Entonces comenzó una relación que también determinaría la inserción de Abel en el mundo del arte. Carlos, cuyo apellido Rodríguez él adoptó al elegir su nombre occidental, lo animó a dibujar para mantener vivos los recuerdos. Este estímulo aumentó después de un proceso diaspórico traumático: en los noventa, Rodríguez tuvo que dejar su región natal para huir del conflicto armado que se había extendido en su país y estaba devastando los recursos naturales de la región. Desde entonces, Rodríguez vive con su familia en una zona suburbana de Bogotá, aunque mantiene el contacto con la selva.
Es difícil encontrar en otros artistas obras que, como las de Rodríguez, transmitan información precisa sobre un ecosistema dado y al mismo tiempo aporten consciencia a un público más amplio a través de su valor artístico. Incluso ejemplos muy conocidos en Occidente, que combinan valor científico con escritura literaria, se diferencian de la obra de Rodríguez en que son, a todas luces, acercamientos desde la perspectiva blanca.
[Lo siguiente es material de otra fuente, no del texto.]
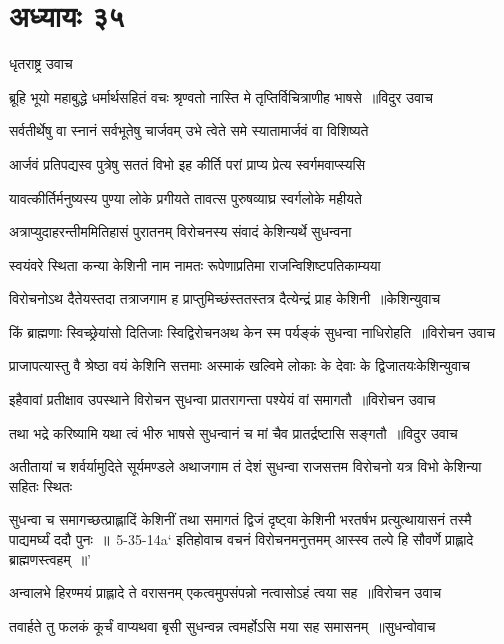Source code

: \chapter{अध्यायः ३५}
\twolineshloka
{धृतराष्ट्र उवाच}
{}


\threelineshloka
{ब्रूहि भूयो महाबुद्धे धर्मार्थसहितं वचः}
{श्रृण्वतो नास्ति मे तृप्तिर्विचित्राणीह भाषसे ॥विदुर उवाच}
{}


\threelineshloka
{सर्वतीर्थेषु वा स्नानं सर्वभूतेषु चार्जवम्}
{उभे त्वेते समे स्यातामार्जवं वा विशिष्यते}
{}


\twolineshloka
{आर्जवं प्रतिपद्यस्व पुत्रेषु सततं विभो}
{इह कीर्ति परां प्राप्य प्रेत्य स्वर्गमवाप्स्यसि}


\twolineshloka
{यावत्कीर्तिर्मनुष्यस्य पुण्या लोके प्रगीयते}
{तावत्स पुरुषव्याघ्र स्वर्गलोके महीयते}


\twolineshloka
{अत्राप्युदाहरन्तीममितिहासं पुरातनम्}
{विरोचनस्य संवादं केशिन्यर्थे सुधन्वना}


\twolineshloka
{स्वयंवरे स्थिता कन्या केशिनी नाम नामतः}
{रूपेणाप्रतिमा राजन्विशिष्टपतिकाम्यया}


\threelineshloka
{विरोचनोऽथ दैतेयस्तदा तत्राजगाम ह}
{प्राप्तुमिच्छंस्ततस्तत्र दैत्येन्द्रं प्राह केशिनी ॥केशिन्युवाच}
{}


\twolineshloka
{किं ब्राह्मणाः स्विच्छ्रेयांसो दितिजाः स्विद्विरोचनअथ केन स्म पर्यङ्कं सुधन्वा नाधिरोहति ॥विरोचन उवाच}
{}


\threelineshloka
{प्राजापत्यास्तु वै श्रेष्ठा वयं केशिनि सत्तमाः}
{अस्माकं खल्विमे लोकाः के देवाः के द्विजातयःकेशिन्युवाच}
{}


\threelineshloka
{इहैवावां प्रतीक्षाव उपस्थाने विरोचन}
{सुधन्वा प्रातरागन्ता पश्येयं वां समागतौ ॥विरोचन उवाच}
{}


\threelineshloka
{तथा भद्रे करिष्यामि यथा त्वं भीरु भाषसे}
{सुधन्वानं च मां चैव प्रातर्द्रष्टासि सङ्गतौ ॥विदुर उवाच}
{}


\threelineshloka
{अतीतायां च शर्वर्यामुदिते सूर्यमण्डले}
{अथाजगाम तं देशं सुधन्वा राजसत्तम}
{विरोचनो यत्र विभो केशिन्या सहितः स्थितः}


\fourlineindentedshloka
{सुधन्वा च समागच्छत्प्राह्लादिं केशिनीं तथा}
{समागतं द्विजं दृष्ट्वा केशिनी भरतर्षभ}
{प्रत्युत्थायासनं तस्मै पाद्यमर्घ्यं ददौ पुनः ॥ 5-35-14a` इतिहोवाच वचनं विरोचनमनुत्तमम्}
{आस्स्व तल्पे हि सौवर्णे प्राह्लादे ब्राह्मणस्त्वहम् ॥'}


\threelineshloka
{अन्वालभे हिरण्मयं प्राह्लादे ते वरासनम्}
{एकत्वमुपसंपन्नो नत्वासोऽहं त्वया सह ॥विरोचन उवाच}
{}


\threelineshloka
{तवार्हते तु फलकं कूर्चं वाप्यथवा बृसी}
{सुधन्वन्न त्वमर्होऽसि मया सह समासनम् ॥सुधन्वोवाच}
{}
Especialmente en la botánica, una ciencia que nació en conexión con el imaginario colonial, recientemente comenzó un importante debate sobre clasificaciones y nomenclaturas científicos o populares del reino vegetal que están cargadas con prejuicios raciales, patriarcales o religiosos (judía errante, costilla de Adán o shameless Maria [alegría del hogar, lit. María impúdica] son algunos ejemplos populares). Este debate, por ejemplo, fue la base para la muestra Botannica Tirannica (Botánica tiránica), que hizo el año pasado la artista e investigadora Giselle Beiguelman en el Museo Judío de San Pablo. Utilizando imágenes hechas con Inteligencia Artificial , creó nuevas combinatorias que cuestionan los estándares de la nomenclatura y generan, en palabras de la artista, una especie de “ecosistema de una ciencia ambulante, donde lo híbrido comienza a florecer”.